Perhaps your answer to the question “Would you like to read 7,000 words about Tucker Carlson?” is, like mine, “What did I ever to do you?” If that’s the case, we are both wrong: I refer to you the Columbia Journalism Review, where Lyz Lenz‘s interview-slash-profile-slash-philosophical inquiry into the “why” of Carlson is a rollicking good (and infuriating) time and a pointed look at how badly people who are manifestly winning — at politics, at finance, at life — still want to claim they’re underdogs.
Yet Carlson insists he, too, was motivated only by the needs of a growing family.

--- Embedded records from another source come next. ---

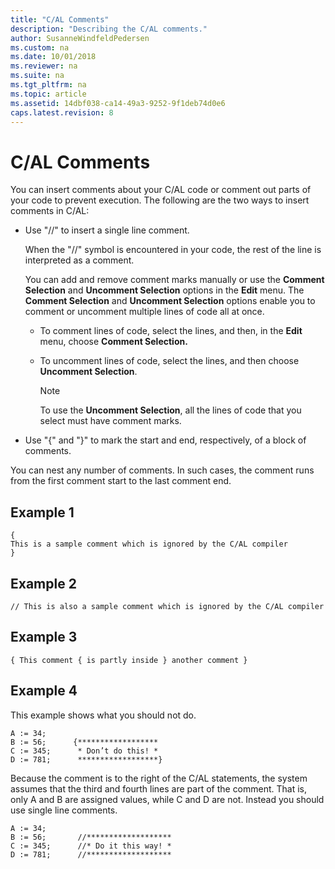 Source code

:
 ```yaml
---
title: "C/AL Comments"
description: "Describing the C/AL comments."
author: SusanneWindfeldPedersen
ms.custom: na
ms.date: 10/01/2018
ms.reviewer: na
ms.suite: na
ms.tgt_pltfrm: na
ms.topic: article
ms.assetid: 14dbf038-ca14-49a3-9252-9f1deb74d0e6
caps.latest.revision: 8
---
```

# C/AL Comments
You can insert comments about your C/AL code or comment out parts of your code to prevent execution. The following are the two ways to insert comments in C/AL:  
  
-   Use "//" to insert a single line comment.  
  
     When the "//" symbol is encountered in your code, the rest of the line is interpreted as a comment.  
  
     You can add and remove comment marks manually or use the **Comment Selection** and **Uncomment Selection** options in the **Edit** menu. The **Comment Selection** and **Uncomment Selection** options enable you to comment or uncomment multiple lines of code all at once.  
  
    -   To comment lines of code, select the lines, and then, in the **Edit** menu, choose **Comment Selection.**  
  
    -   To uncomment lines of code, select the lines, and then choose **Uncomment Selection**.  
  
        > [!NOTE]  
        >  To use the **Uncomment Selection**, all the lines of code that you select must have comment marks.  
  
-   Use "{" and "}" to mark the start and end, respectively, of a block of comments.  
  
 You can nest any number of comments. In such cases, the comment runs from the first comment start to the last comment end.  
  
## Example 1  
  
```  
{  
This is a sample comment which is ignored by the C/AL compiler  
}  
```  
  
## Example 2  
  
```  
// This is also a sample comment which is ignored by the C/AL compiler  
```  
  
## Example 3  
  
```  
{ This comment { is partly inside } another comment }  
```  
  
## Example 4  
 This example shows what you should not do.  
  
```  
A := 34;  
B := 56;      {******************  
C := 345;      * Don’t do this! *  
D := 781;      ******************}  
```  
  
 Because the comment is to the right of the C/AL statements, the system assumes that the third and fourth lines are part of the comment. That is, only A and B are assigned values, while C and D are not. Instead you should use single line comments.  
  
```  
A := 34;  
B := 56;       //*******************  
C := 345;      //* Do it this way! *  
D := 781;      //*******************  
```
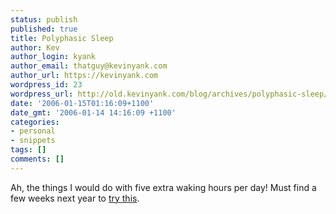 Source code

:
 ```yaml
---
status: publish
published: true
title: Polyphasic Sleep
author: Kev
author_login: kyank
author_email: thatguy@kevinyank.com
author_url: https://kevinyank.com
wordpress_id: 23
wordpress_url: http://old.kevinyank.com/blog/archives/polyphasic-sleep/
date: '2006-01-15T01:16:09+1100'
date_gmt: '2006-01-14 14:16:09 +1100'
categories:
- personal
- snippets
tags: []
comments: []
---
```

<p>Ah, the things I would do with five extra waking hours per day! Must find a few weeks next year to <a href="http://www.stevepavlina.com/blog/2005/10/polyphasic-sleep/">try this</a>.</p>
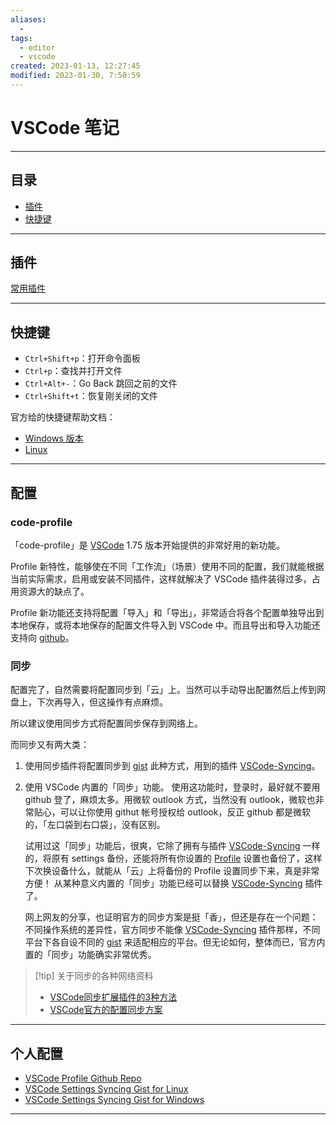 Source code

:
 ```yaml
---
aliases:
  - 
tags:
  - editor
  - vscode
created: 2023-01-13, 12:27:45
modified: 2023-01-30, 7:50:59
---
```

# VSCode 笔记

---

## 目录

* [插件](#插件)
* [快捷键](#快捷键)

---

## 插件

[常用插件](Editors_Note.md#VSCode#常用插件)

---

## 快捷键

* `Ctrl+Shift+p`：打开命令面板
* `Ctrl+p`：查找并打开文件
* `Ctrl+Alt+-`：Go Back 跳回之前的文件
* `Ctrl+Shift+t`：恢复刚关闭的文件

官方给的快捷键帮助文档：

* [Windows 版本](https://code.visualstudio.com/shortcuts/keyboard-shortcuts-windows.pdf)
* [Linux](https://code.visualstudio.com/shortcuts/keyboard-shortcuts-linux.pdf)

---

## <span id="vscode_settings">配置</span>

### <span id="vscode_settings_profile">code-profile</span>

「code-profile」是 [VSCode](https://code.visualstudio.com/) 1.75 版本开始提供的非常好用的新功能。

Profile 新特性，能够使在不同「工作流」（场景）使用不同的配置，我们就能根据当前实际需求，启用或安装不同插件，这样就解决了 VSCode 插件装得过多，占用资源大的缺点了。

Profile 新功能还支持将配置「导入」和「导出」，非常适合将各个配置单独导出到本地保存，或将本地保存的配置文件导入到 VSCode 中。而且导出和导入功能还支持向 [github](https://github.com)。

### <span id="vscode__synchronize">同步</span>

配置完了，自然需要将配置同步到「云」上。当然可以手动导出配置然后上传到网盘上，下次再导入，但这操作有点麻烦。

所以建议使用同步方式将配置同步保存到网络上。

而同步又有两大类：
1. 使用同步插件将配置同步到 [gist](https://gist.github.com/)
	此种方式，用到的插件 [VSCode-Syncing](Editors_Note.md#editors_vscode_extensions_syncing)。

2. 使用 VSCode 内置的「同步」功能。
	使用这功能时，登录时，最好就不要用 github 登了，麻烦太多。用微软 outlook 方式，当然没有 outlook，微软也非常贴心，可以让你使用 githut 帐号授权给 outlook，反正 github 都是微软的，「左口袋到右口袋」，没有区别。
	
	试用过这「同步」功能后，很爽，它除了拥有与插件 [VSCode-Syncing](Editors_Note.md#editors_vscode_extensions_syncing) 一样的，将原有 settings 备份，还能将所有你设置的 [Profile](#code-profile) 设置也备份了，这样下次换设备什么，就能从「云」上将备份的 Profile 设置同步下来，真是非常方便！
	从某种意义内置的「同步」功能已经可以替换 [VSCode-Syncing](Editors_Note.md#editors_vscode_extensions_syncing) 插件了。

	网上网友的分享，也证明官方的同步方案是挺「香」，但还是存在一个问题：不同操作系统的差异性，官方同步不能像 [VSCode-Syncing](Editors_Note.md#editors_vscode_extensions_syncing) 插件那样，不同平台下各自设不同的 [gist](https://gist.github.com/) 来适配相应的平台。但无论如何，整体而已，官方内置的「同步」功能确实非常优秀。

> [!tip] 关于同步的各种网络资料
> * [VSCode同步扩展插件的3种方法](https://segmentfault.com/a/1190000039769766)
> * [VSCode官方的配置同步方案](https://juejin.cn/post/7066622158184644621)

---

## 个人配置

* [VSCode Profile Github Repo](https://github.com/silascript/VSCode_Settings)
* [VSCode Settings Syncing Gist for Linux](https://gist.github.com/silascript/fd1d5111ce372d3f313eae6064c173c3)
* [VSCode Settings Syncing Gist for Windows](https://gist.github.com/silascript/690b9a6eefe395a0f0f6cba397f06c3c)

---

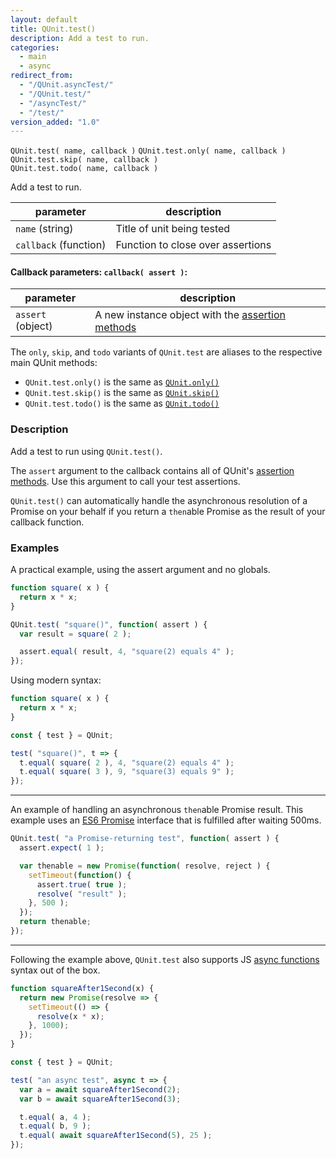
 ```yaml
---
layout: default
title: QUnit.test()
description: Add a test to run.
categories:
  - main
  - async
redirect_from:
  - "/QUnit.asyncTest/"
  - "/QUnit.test/"
  - "/asyncTest/"
  - "/test/"
version_added: "1.0"
---
```


`QUnit.test( name, callback )`
`QUnit.test.only( name, callback )`<br>
`QUnit.test.skip( name, callback )`<br>
`QUnit.test.todo( name, callback )`

Add a test to run.

| parameter | description |
|-----------|-------------|
| `name` (string) | Title of unit being tested |
| `callback` (function) | Function to close over assertions |

#### Callback parameters: `callback( assert )`:

| parameter | description |
|-----------|-------------|
| `assert` (object) | A new instance object with the [assertion methods](../assert/index.md) |

The `only`, `skip`, and `todo` variants of `QUnit.test` are aliases to the respective main QUnit methods:<br>

* `QUnit.test.only()` is the same as [`QUnit.only()`](./only.md)
* `QUnit.test.skip()` is the same as [`QUnit.skip()`](./skip.md)
* `QUnit.test.todo()` is the same as [`QUnit.todo()`](./todo.md)

### Description

Add a test to run using `QUnit.test()`.

The `assert` argument to the callback contains all of QUnit's [assertion methods](../assert/index.md). Use this argument to call your test assertions.

`QUnit.test()` can automatically handle the asynchronous resolution of a Promise on your behalf if you return a `then`able Promise as the result of your callback function.

### Examples

A practical example, using the assert argument and no globals.

```js
function square( x ) {
  return x * x;
}

QUnit.test( "square()", function( assert ) {
  var result = square( 2 );

  assert.equal( result, 4, "square(2) equals 4" );
});
```

Using modern syntax:

```js
function square( x ) {
  return x * x;
}

const { test } = QUnit;

test( "square()", t => {
  t.equal( square( 2 ), 4, "square(2) equals 4" );
  t.equal( square( 3 ), 9, "square(3) equals 9" );
});
```

---

An example of handling an asynchronous `then`able Promise result. This example uses an [ES6 Promise][] interface that is fulfilled after waiting 500ms.

[ES6 Promise]: https://developer.mozilla.org/en-US/docs/Web/JavaScript/Reference/Global_Objects/Promise

```js
QUnit.test( "a Promise-returning test", function( assert ) {
  assert.expect( 1 );

  var thenable = new Promise(function( resolve, reject ) {
    setTimeout(function() {
      assert.true( true );
      resolve( "result" );
    }, 500 );
  });
  return thenable;
});
```

---

Following the example above, `QUnit.test` also supports JS [async functions][] syntax out of the box.

[async functions]: https://developer.mozilla.org/en-US/docs/Web/JavaScript/Reference/Statements/async_function

```js
function squareAfter1Second(x) {
  return new Promise(resolve => {
    setTimeout(() => {
      resolve(x * x);
    }, 1000);
  });
}

const { test } = QUnit;

test( "an async test", async t => {
  var a = await squareAfter1Second(2);
  var b = await squareAfter1Second(3);

  t.equal( a, 4 );
  t.equal( b, 9 );
  t.equal( await squareAfter1Second(5), 25 );
});
```

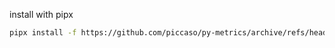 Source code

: install with pipx
```sh
pipx install -f https://github.com/piccaso/py-metrics/archive/refs/heads/master.zip
```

He maintains that if someone handed him $5 million he wouldn’t have gotten out of bed. (And he’d be easy to believe, if he wasn’t, in fact, worth over $8 million, and hadn’t himself stood to inherit enough to keep him in a rotating series of beds until retirement.)
But it’s the story he’s sticking to. He had to do what he had to do. He didn’t have a choice. He has kids. DC has terrible public schools. His hands were tied. So, in addition to his staff positions, he took freelance jobs. He didn’t want to disappoint his family.
“I think this is true of almost everybody unless you happen to inherit a bunch of dough at a young age.” Carlson sounds cavalier as he says this, like the plight of sending kids to a private school in DC is the most relatable thing in history. I wonder about my own career in media. If providing for my kids was my only goal, I’d be back in my marketing job. Which reminds me, I need to check my bank account to make sure I can afford back-to-school shoes and after-school care.
I wonder which one of us is supposed to be the liberal elite media.